Marilyn Minter “Paintings From The 80s” At Team Gallery

From the press release:
Team Gallery is pleased to announce a solo presentation of work by Marilyn Minter. The exhibition, entitled Paintings from the 80s, will run from the 31st of March through the 30th of April 2011. Team Gallery is located at 83 Grand Street, cross streets Wooster and Greene, on the ground floor.

This is a perfect opportunity for an audience to see the genesis of the Marilyn Minter paintings that took the world by storm in the 2006 Whitney Biennial. Minter, an overnight sensation (after thirty plus years of showing in New York), has been a mainstay of the downtown scene and this triumphant return to her roots is appropriately taking place in SoHo. This exhibition will present paintings from two bodies of work: the 1986-87 series Big Girls/Little Girls, built from imagery with an almost journalistic remove, alongside works from her 1989 Porn Grids, which capture women and men engaged in what the porn industry refers to as “money shots.” All of these paintings fed off the discourses most dear to the New York art world of the eighties: appropriation, feminism, commodification, and the body.

These early paintings offer surprising insight into the current trajectory of her work, where glamour is suffused with a sinister optimism.

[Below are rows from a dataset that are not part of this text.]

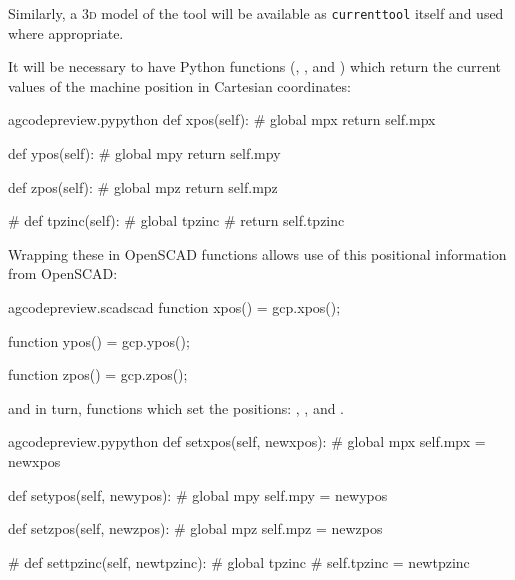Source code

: \documentclass{ltxdoc}
\begin{document}
Similarly, a \textsc{3d} model of the tool will be available as \verb|currenttool| itself and used where appropriate.

It will be necessary to have Python functions (, , and ) which return the current values of the machine position in Cartesian coordinates: 

\lstset{firstnumber=\thegcpy}
\begin{writecode}{a}{gcodepreview.py}{python}
    def xpos(self):
#        global mpx
        return self.mpx

    def ypos(self):
#        global mpy
        return self.mpy

    def zpos(self):
#        global mpz
        return self.mpz

#    def tpzinc(self):
#        global tpzinc
#        return self.tpzinc

\end{writecode}
\addtocounter{gcpy}{16}

Wrapping these in OpenSCAD functions allows use of this positional information from OpenSCAD:

\lstset{firstnumber=\thegcpscad}
\begin{writecode}{a}{gcodepreview.scad}{scad}
function xpos() = gcp.xpos();

function ypos() = gcp.ypos();

function zpos() = gcp.zpos();

\end{writecode}
\addtocounter{gcpscad}{7}

\noindent and in turn, functions which set the positions: 
, 
, and
.%

\lstset{firstnumber=\thegcpy}
\begin{writecode}{a}{gcodepreview.py}{python}
    def setxpos(self, newxpos):
#        global mpx
        self.mpx = newxpos

    def setypos(self, newypos):
#        global mpy
        self.mpy = newypos

    def setzpos(self, newzpos):
#        global mpz
        self.mpz = newzpos
     
#    def settpzinc(self, newtpzinc):
#        global tpzinc
#        self.tpzinc = newtpzinc

\end{writecode}
\addtocounter{gcpy}{16}
 
\end{document}
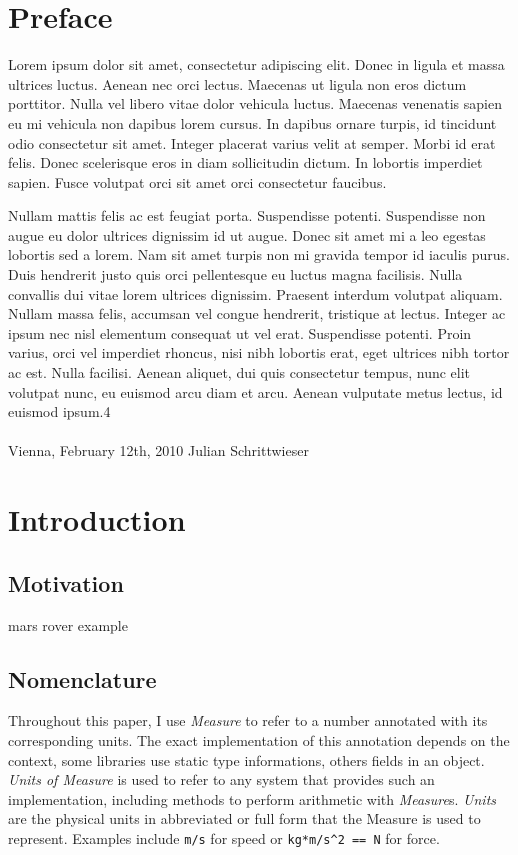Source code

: \documentclass[12pt,oneside,a4paper]{scrbook}
\theoremstyle{definition}
\begin{document}
\chapter*{Preface}

Lorem ipsum dolor sit amet, consectetur adipiscing elit. Donec in ligula et massa ultrices luctus. Aenean nec orci lectus. Maecenas ut ligula non eros dictum porttitor. Nulla vel libero vitae dolor vehicula luctus. Maecenas venenatis sapien eu mi vehicula non dapibus lorem cursus. In dapibus ornare turpis, id tincidunt odio consectetur sit amet. Integer placerat varius velit at semper. Morbi id erat felis. Donec scelerisque eros in diam sollicitudin dictum. In lobortis imperdiet sapien. Fusce volutpat orci sit amet orci consectetur faucibus.

Nullam mattis felis ac est feugiat porta. Suspendisse potenti. Suspendisse non augue eu dolor ultrices dignissim id ut augue. Donec sit amet mi a leo egestas lobortis sed a lorem. Nam sit amet turpis non mi gravida tempor id iaculis purus. Duis hendrerit justo quis orci pellentesque eu luctus magna facilisis. Nulla convallis dui vitae lorem ultrices dignissim. Praesent interdum volutpat aliquam. Nullam massa felis, accumsan vel congue hendrerit, tristique at lectus. Integer ac ipsum nec nisl elementum consequat ut vel erat. Suspendisse potenti. Proin varius, orci vel imperdiet rhoncus, nisi nibh lobortis erat, eget ultrices nibh tortor ac est. Nulla facilisi. Aenean aliquet, dui quis consectetur tempus, nunc elit volutpat nunc, eu euismod arcu diam et arcu. Aenean vulputate metus lectus, id euismod ipsum.4
\\ \\
Vienna, February 12th, 2010  \hfill Julian Schrittwieser

\singlespacing
\tableofcontents

\chapter{Introduction}
\setcounter{page}{1}

\section{Motivation}
mars rover example

\section{Nomenclature}
Throughout this paper, I use \emph{Measure} to refer to a number annotated with its corresponding units. The exact implementation of this annotation depends on the context, some libraries use static type informations, others fields in an object. \emph{Units of Measure} is used to refer to any system that provides such an implementation, including methods to perform arithmetic with \emph{Measure}s. \emph{Units} are the physical units in abbreviated or full form that the Measure is used to represent. Examples include \verb|m/s| for speed or \verb|kg*m/s^2 == N| for force.
\end{document}
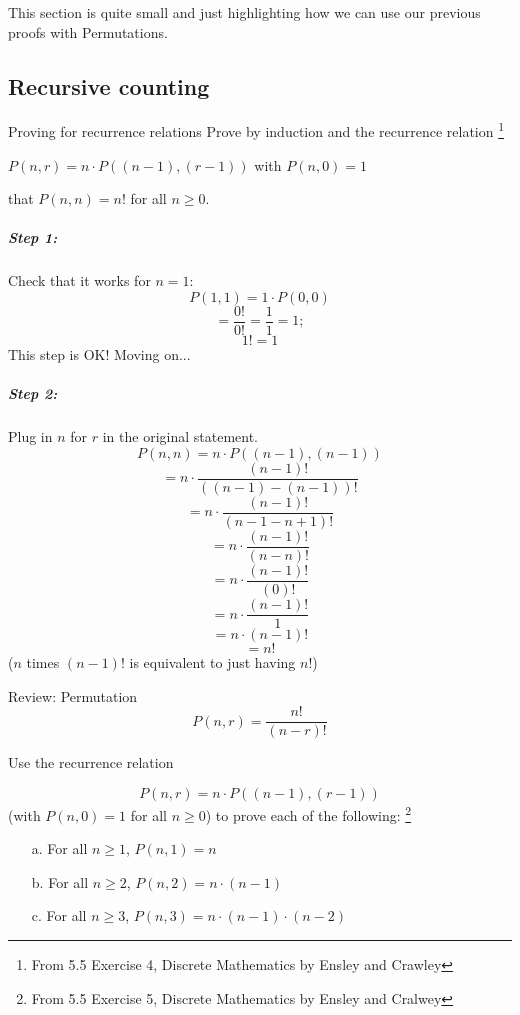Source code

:     This section is quite small and just highlighting how we can use
    our previous proofs with Permutations.

    \newpage
    
    \subsection{Recursive counting}

    \begin{intro}{Proving for recurrence relations}
        Prove by induction and the recurrence relation
        \footnote{From 5.5 Exercise 4, Discrete Mathematics by Ensley and Crawley}
        
        $P(n,r) = n \cdot P((n-1), (r-1))$ with $P(n,0)=1$
            
        \begin{center}
            that $P(n,n) = n!$ for all $n \geq 0$.
        \end{center}
        
        
        \subparagraph{Step 1:} Check that it works for $n=1$: \\
            $$P(1,1) = 1 \cdot P(0, 0)$$
            $$ = \frac{0!}{0!} = \frac{1}{1} = 1;$$
            $$ 1! = 1 $$
            This step is OK! Moving on...

        \subparagraph{Step 2:}  Plug in $n$ for $r$ in the original statement. 
            $$P(n,n) = n \cdot P( (n-1), (n-1) )$$
            $$= n \cdot \frac{(n-1)!}{( (n-1) - (n-1) )!}$$
            $$= n \cdot \frac{(n-1)!}{( n - 1 - n + 1 )!}$$
            $$= n \cdot \frac{(n-1)!}{( n - n )!}$$
            $$= n \cdot \frac{(n-1)!}{( 0 )!}$$
            $$= n \cdot \frac{(n-1)!}{1}$$
            $$= n \cdot (n-1)!$$
            $$= n!$$
            ($n$ times $(n-1)!$ is equivalent to just having $n!$)
            
    \end{intro}

    \begin{intro}{Review: Permutation}
        $$P(n,r) = \frac{n!}{(n-r)!}$$
    \end{intro}
    
    \begin{questionNOGRADE}{\thequestion}
        Use the recurrence relation

        $$P(n,r) = n \cdot P((n-1), (r-1))$$
        (with $P(n,0) = 1$ for all $n \geq 0$)
        to prove each of the following:
        \footnote{From 5.5 Exercise 5, Discrete Mathematics by Ensley and Cralwey}

        \begin{itemize}
            \item[a.]   For all $n \geq 1$, $P(n,1) = n$

            \item[b.]   For all $n \geq 2$, $P(n,2) = n \cdot (n-1)$

            \item[c.]   For all $n \geq 3$, $P(n,3) = n \cdot (n-1) \cdot (n-2)$
        \end{itemize}
    \end{questionNOGRADE}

Minter reveals the failure of the fashion image in light of blemished reality, with too-close-for-comfort details of dirt, hair, sweat, and pimples. The origins of this practice are on view here, in close-up appropriations of pornography, purposefully stylized within a male-dominated pop idiom. Additionally, the beginnings of her exploration into the worlds of glamour, fashion, and celebrity are seen in Big Girls, paintings which present the buxom Jayne Mansfield and Sophia Loren at a lavish dinner at Romanoff’s in Beverly Hills. These grandiose starlets are paired with the slyly perverse Little Girls, touching memento mori of the loss of innocence. In these pictures, two young girls are reflected and distorted in fun-house mirrors, their bodies contorted, caught in the indefinite passage from adolescence into sexual awareness.